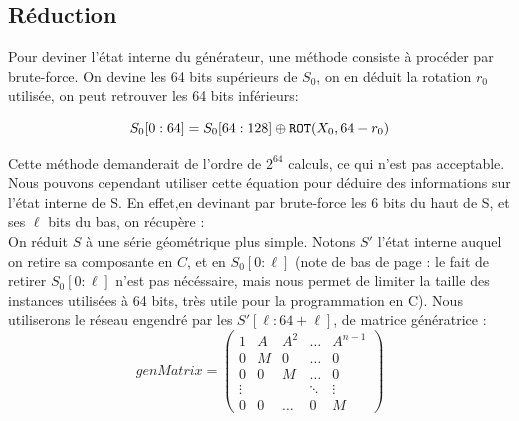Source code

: \documentclass[preprint]{iacrtrans}
\begin{document}
\subsection{Réduction}
Pour deviner l'état interne du générateur, une méthode consiste à procéder par brute-force. On devine les 64 bits supérieurs de $S_0$, on en déduit la rotation $r_0$ utilisée, on peut retrouver  les 64 bits inférieurs:

\begin{equation}
   S_0[0:64] = S_0[64:128] \oplus \texttt{ROT}(X_0 , 64 - r_0) \\
\end{equation}

Cette méthode demanderait de l'ordre de $2^{64}$ calculs, ce qui n'est pas acceptable. Nous pouvons cependant utiliser cette équation pour déduire des informations sur l'état interne de S. En effet,en devinant par brute-force les 6 bits du haut de S, et ses $\ell$ bits du bas, on récupère :\\%

On réduit $S$ à une série géométrique plus simple. Notons $S'$ l'état interne auquel on retire sa composante en $C$, et en $S_0[0:\ell]$ (note de bas de page : le fait de retirer $S_0[0:\ell]$ n'est pas nécéssaire, mais nous permet de limiter la taille des instances utilisées à 64 bits, très utile pour la programmation en C). Nous utiliserons le réseau engendré par les $S'[\ell : 64 + \ell]$, de matrice génératrice :\\
\begin{equation}
genMatrix =
\begin{pmatrix} 
1 & A & A ^2 & \dots & A ^{n- 1}\\
0 & M & 0 & \dots & 0\\
0 & 0 & M & \dots & 0\\
\vdots & & & \ddots & \vdots\\
0 & 0 & \dots & 0 & M
\end{pmatrix}
\end{equation}
\end{document}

WHAT IS REQUIRED >> Copy the records above from the first line through the line containing "Cette méthode demanderait", both included, and leave out any pictures.

ANSWER SPACE >>
Source code

: \documentclass[preprint]{iacrtrans}
\begin{document}
\subsection{Réduction}
Pour deviner l'état interne du générateur, une méthode consiste à procéder par brute-force. On devine les 64 bits supérieurs de $S_0$, on en déduit la rotation $r_0$ utilisée, on peut retrouver  les 64 bits inférieurs:

\begin{equation}
   S_0[0:64] = S_0[64:128] \oplus \texttt{ROT}(X_0 , 64 - r_0) \\
\end{equation}

Cette méthode demanderait de l'ordre de $2^{64}$ calculs, ce qui n'est pas acceptable. Nous pouvons cependant utiliser cette équation pour déduire des informations sur l'état interne de S. En effet,en devinant par brute-force les 6 bits du haut de S, et ses $\ell$ bits du bas, on récupère :\\%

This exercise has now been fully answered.